Write out, word for word, the first line of the data below and every line after it through the one containing "For details on".

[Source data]
==========

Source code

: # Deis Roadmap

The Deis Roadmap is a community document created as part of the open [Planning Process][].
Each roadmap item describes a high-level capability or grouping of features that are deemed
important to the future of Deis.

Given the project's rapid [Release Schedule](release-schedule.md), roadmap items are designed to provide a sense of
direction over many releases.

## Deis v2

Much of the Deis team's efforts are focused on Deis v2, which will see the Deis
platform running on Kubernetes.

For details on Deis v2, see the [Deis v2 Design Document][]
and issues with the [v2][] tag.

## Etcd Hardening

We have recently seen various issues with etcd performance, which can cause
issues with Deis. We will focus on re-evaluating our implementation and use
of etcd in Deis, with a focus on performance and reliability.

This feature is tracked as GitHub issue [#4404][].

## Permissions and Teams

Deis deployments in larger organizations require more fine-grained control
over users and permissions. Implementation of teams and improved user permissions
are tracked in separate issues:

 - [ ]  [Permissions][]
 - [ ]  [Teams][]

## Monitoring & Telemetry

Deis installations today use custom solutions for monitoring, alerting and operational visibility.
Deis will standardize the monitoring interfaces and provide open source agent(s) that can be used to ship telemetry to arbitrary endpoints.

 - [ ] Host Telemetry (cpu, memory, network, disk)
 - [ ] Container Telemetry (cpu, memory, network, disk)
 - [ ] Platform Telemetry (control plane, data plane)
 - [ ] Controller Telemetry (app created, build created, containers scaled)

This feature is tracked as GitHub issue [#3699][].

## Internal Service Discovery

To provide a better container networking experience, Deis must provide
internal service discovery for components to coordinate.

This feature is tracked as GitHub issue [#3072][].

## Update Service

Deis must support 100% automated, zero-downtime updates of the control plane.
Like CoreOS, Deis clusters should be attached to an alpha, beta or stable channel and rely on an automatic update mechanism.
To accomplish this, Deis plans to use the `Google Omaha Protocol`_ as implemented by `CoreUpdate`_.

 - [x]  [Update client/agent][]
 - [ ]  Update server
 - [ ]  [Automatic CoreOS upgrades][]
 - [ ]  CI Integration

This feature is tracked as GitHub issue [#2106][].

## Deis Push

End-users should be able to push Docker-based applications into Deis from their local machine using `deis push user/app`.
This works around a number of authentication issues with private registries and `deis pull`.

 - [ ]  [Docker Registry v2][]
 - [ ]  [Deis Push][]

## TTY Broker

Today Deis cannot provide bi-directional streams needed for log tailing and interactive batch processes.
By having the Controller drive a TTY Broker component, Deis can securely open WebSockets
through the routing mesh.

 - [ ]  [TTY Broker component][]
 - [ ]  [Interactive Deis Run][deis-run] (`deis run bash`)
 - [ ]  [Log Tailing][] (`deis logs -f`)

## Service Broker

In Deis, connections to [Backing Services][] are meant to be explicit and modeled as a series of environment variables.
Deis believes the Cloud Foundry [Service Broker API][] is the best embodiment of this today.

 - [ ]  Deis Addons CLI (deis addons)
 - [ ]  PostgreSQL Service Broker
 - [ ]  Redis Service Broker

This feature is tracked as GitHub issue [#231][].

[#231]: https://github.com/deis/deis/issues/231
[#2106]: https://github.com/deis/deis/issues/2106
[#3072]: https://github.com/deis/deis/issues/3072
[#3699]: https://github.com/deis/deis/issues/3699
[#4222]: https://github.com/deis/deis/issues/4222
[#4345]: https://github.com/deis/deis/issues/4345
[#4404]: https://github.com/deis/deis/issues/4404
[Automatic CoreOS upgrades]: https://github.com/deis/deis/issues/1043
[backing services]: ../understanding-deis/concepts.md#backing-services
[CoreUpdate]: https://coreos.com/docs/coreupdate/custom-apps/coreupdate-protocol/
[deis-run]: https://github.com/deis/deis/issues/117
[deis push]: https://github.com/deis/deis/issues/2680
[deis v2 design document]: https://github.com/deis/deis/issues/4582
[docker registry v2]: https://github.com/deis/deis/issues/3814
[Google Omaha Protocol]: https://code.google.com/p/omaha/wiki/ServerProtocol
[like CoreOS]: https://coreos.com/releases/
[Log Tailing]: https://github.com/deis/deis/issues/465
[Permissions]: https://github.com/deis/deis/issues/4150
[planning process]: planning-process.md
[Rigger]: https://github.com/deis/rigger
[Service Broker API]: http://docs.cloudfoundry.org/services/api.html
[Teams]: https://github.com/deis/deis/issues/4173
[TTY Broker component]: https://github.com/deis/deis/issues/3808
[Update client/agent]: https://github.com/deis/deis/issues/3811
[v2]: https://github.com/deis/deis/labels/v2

==========

SOLVED PROBLEM:
Source code

: # Deis Roadmap

The Deis Roadmap is a community document created as part of the open [Planning Process][].
Each roadmap item describes a high-level capability or grouping of features that are deemed
important to the future of Deis.

Given the project's rapid [Release Schedule](release-schedule.md), roadmap items are designed to provide a sense of
direction over many releases.

## Deis v2

Much of the Deis team's efforts are focused on Deis v2, which will see the Deis
platform running on Kubernetes.

For details on Deis v2, see the [Deis v2 Design Document][]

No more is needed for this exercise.